Better training of guards in the use of detection equipment is a must: sloppy procedure is widespread and a serious risk.


New hotels are being designed further away from main roads, allowing greater stand-off protection from vehicle-born bombs. Entrances routes are laid out so that the approach of any vehicle to the main entrance is slow and done in stages.

New building formats eschew glass-paneled lobbies or the placing of a ground floor restaurant adjacent to a car park.
However, most existing hotels by definition are not new -- some of the world's best hotels are historic buildings close to roads -- and adapting existing structures can be complex.

Unmonitored secondary entrances at the backs of buildings can be a weak link allowing undetected access.


Cutting edge technology is useless without the cooperation and training of staff, experts say.

Hotels need to ensure all staff are compensated for their labor with a decent, living wage, not least to minimize the risk of economically-motivated collaboration with attackers.

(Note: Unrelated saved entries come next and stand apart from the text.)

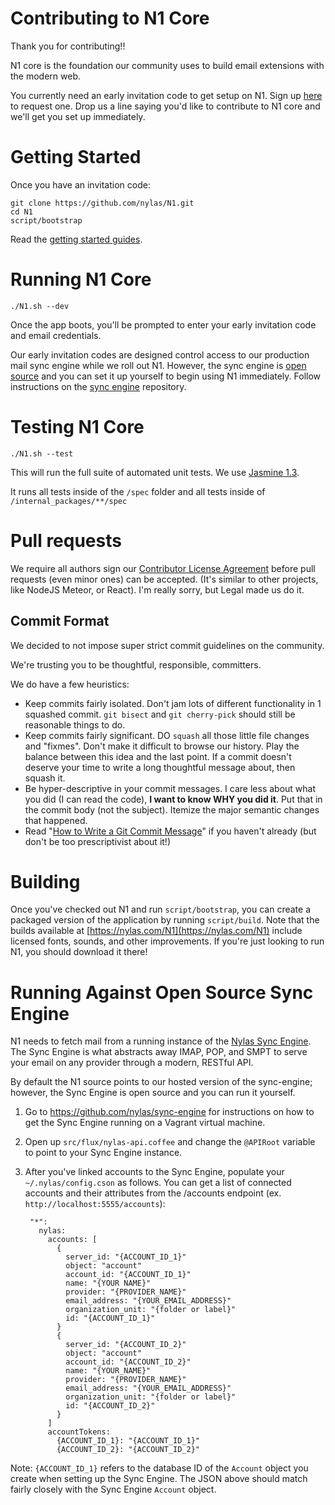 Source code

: # Contributing to N1 Core

Thank you for contributing!!

N1 core is the foundation our community uses to build email extensions with the
modern web.

You currently need an early invitation code to get setup on N1. Sign up
[here](https://invite.nylas.com) to request one. Drop us a line saying you'd
like to contribute to N1 core and we'll get you set up immediately.

# Getting Started

Once you have an invitation code:

    git clone https://github.com/nylas/N1.git
    cd N1
    script/bootstrap

Read the [getting started guides](http://nylas.com/N1/docs/).

# Running N1 Core

    ./N1.sh --dev

Once the app boots, you'll be prompted to enter your early invitation code and
email credentials.

Our early invitation codes are designed control access to our production mail sync
engine while we roll out N1. However, the sync engine is [open
source](https://github.com/nylas/sync-engine) and you can set it up yourself to
begin using N1 immediately. Follow instructions on the [sync
engine](https://github.com/nylas/sync-engine) repository.

# Testing N1 Core

    ./N1.sh --test

This will run the full suite of automated unit tests. We use [Jasmine 1.3](http://jasmine.github.io/1.3/introduction.html).

It runs all tests inside of the `/spec` folder and all tests inside of
`/internal_packages/**/spec`

# Pull requests

We require all authors sign our [Contributor License
Agreement](https://www.nylas.com/cla.html) before pull requests (even
minor ones) can be accepted. (It's similar to other projects, like NodeJS
Meteor, or React). I'm really sorry, but Legal made us do it.

## Commit Format

We decided to not impose super strict commit guidelines on the community.

We're trusting you to be thoughtful, responsible, committers.

We do have a few heuristics:

- Keep commits fairly isolated. Don't jam lots of different functionality
  in 1 squashed commit. `git bisect` and `git cherry-pick` should still be
  reasonable things to do.
- Keep commits fairly significant. DO `squash` all those little file
  changes and "fixmes". Don't make it difficult to browse our history.
  Play the balance between this idea and the last point. If a commit
  doesn't deserve your time to write a long thoughtful message about, then
  squash it.
- Be hyper-descriptive in your commit messages. I care less about what
  you did (I can read the code), **I want to know WHY you did it**. Put
  that in the commit body (not the subject). Itemize the major semantic
  changes that happened.
- Read "[How to Write a Git Commit Message](http://chris.beams.io/posts/git-commit/)" if you haven't already (but don't be too prescriptivist about it!)

# Building

Once you've checked out N1 and run `script/bootstrap`, you can create a packaged
version of the application by running `script/build`. Note that the builds
available at [https://nylas.com/N1](https://nylas.com/N1) include licensed
fonts, sounds, and other improvements. If you're just looking to run N1, you
should download it there!

# Running Against Open Source Sync Engine

N1 needs to fetch mail from a running instance of the [Nylas Sync
Engine](https://github.com/nylas/sync-engine). The Sync Engine is what
abstracts away IMAP, POP, and SMPT to serve your email on any provider
through a modern, RESTful API.

By default the N1 source points to our hosted version of the sync-engine;
however, the Sync Engine is open source and you can run it yourself.

1. Go to https://github.com/nylas/sync-engine for instructions on how to
   get the Sync Engine running on a Vagrant virtual machine.

1. Open up `src/flux/nylas-api.coffee` and change the `@APIRoot` variable
   to point to your Sync Engine instance.

1. After you've linked accounts to the Sync Engine, populate your
   `~/.nylas/config.cson` as follows. You can get a list of connected accounts
   and their attributes from the /accounts endpoint (ex. `http://localhost:5555/accounts`):

        "*":
          nylas:
            accounts: [
              {
                server_id: "{ACCOUNT_ID_1}"
                object: "account"
                account_id: "{ACCOUNT_ID_1}"
                name: "{YOUR NAME}"
                provider: "{PROVIDER_NAME}"
                email_address: "{YOUR_EMAIL_ADDRESS}"
                organization_unit: "{folder or label}"
                id: "{ACCOUNT_ID_1}"
              }
              {
                server_id: "{ACCOUNT_ID_2}"
                object: "account"
                account_id: "{ACCOUNT_ID_2}"
                name: "{YOUR_NAME}"
                provider: "{PROVIDER_NAME}"
                email_address: "{YOUR_EMAIL_ADDRESS}"
                organization_unit: "{folder or label}"
                id: "{ACCOUNT_ID_2}"
              }
            ]
            accountTokens:
              {ACCOUNT_ID_1}: "{ACCOUNT_ID_1}"
              {ACCOUNT_ID_2}: "{ACCOUNT_ID_2}"

Note: `{ACCOUNT_ID_1}` refers to the database ID of the `Account` object
you create when setting up the Sync Engine. The JSON above should match
fairly closely with the Sync Engine `Account` object.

Experts recommend that hotel recruiters run background checks and psychological profiling of job applicants.


Once an attack is under way it is almost impossible to stop. So security experts recommend hotels develop an ability to detect when they are under surveillance by attack planners.

In effect this requires a fully-fledged intelligence operation: Surveillance cameras and surveillance personnel to identify suspicious behavior and collect evidence, plus trained staff to analyze the material gathered.


Customers can play a big role by demanding better security and by being prepared to pay the higher rates it will entail, thereby providing hotels with a commercial incentive to improve.

Some experts advise business traveler clients to avoid iconic five-star Western hotel chains, arguing they attract attack because they host Westerners. Instead they should opt for less prominent boutique hotels that are less well known.

Others disagree, saying cheaper hotels have less security. They point out that some of the worst outrages of the past 12 months took place in hotels that were not Western-owned.

A list of some travel tips recommended by Conde Nast Traveler magazine can be found at


The biggest risk in hotels is fire, not terrorism, experts say, because so many hotels around the world lack sprinkler systems or smoke evacuation systems, and because many actually lock their fire exits.

Another risk is theft, or room invasion, where an attacker tricks or forces their way into a room and robs the guest.

Yvan De Mesmaeker, Secretary General of the European Corporate Security Association, says zero risk levels do not exist. Maybe one of the things we have to be careful about is not to overreact to such events (as Jakarta). I think business travelers should be very careful when they cross the street -- there are more car accidents than bombings.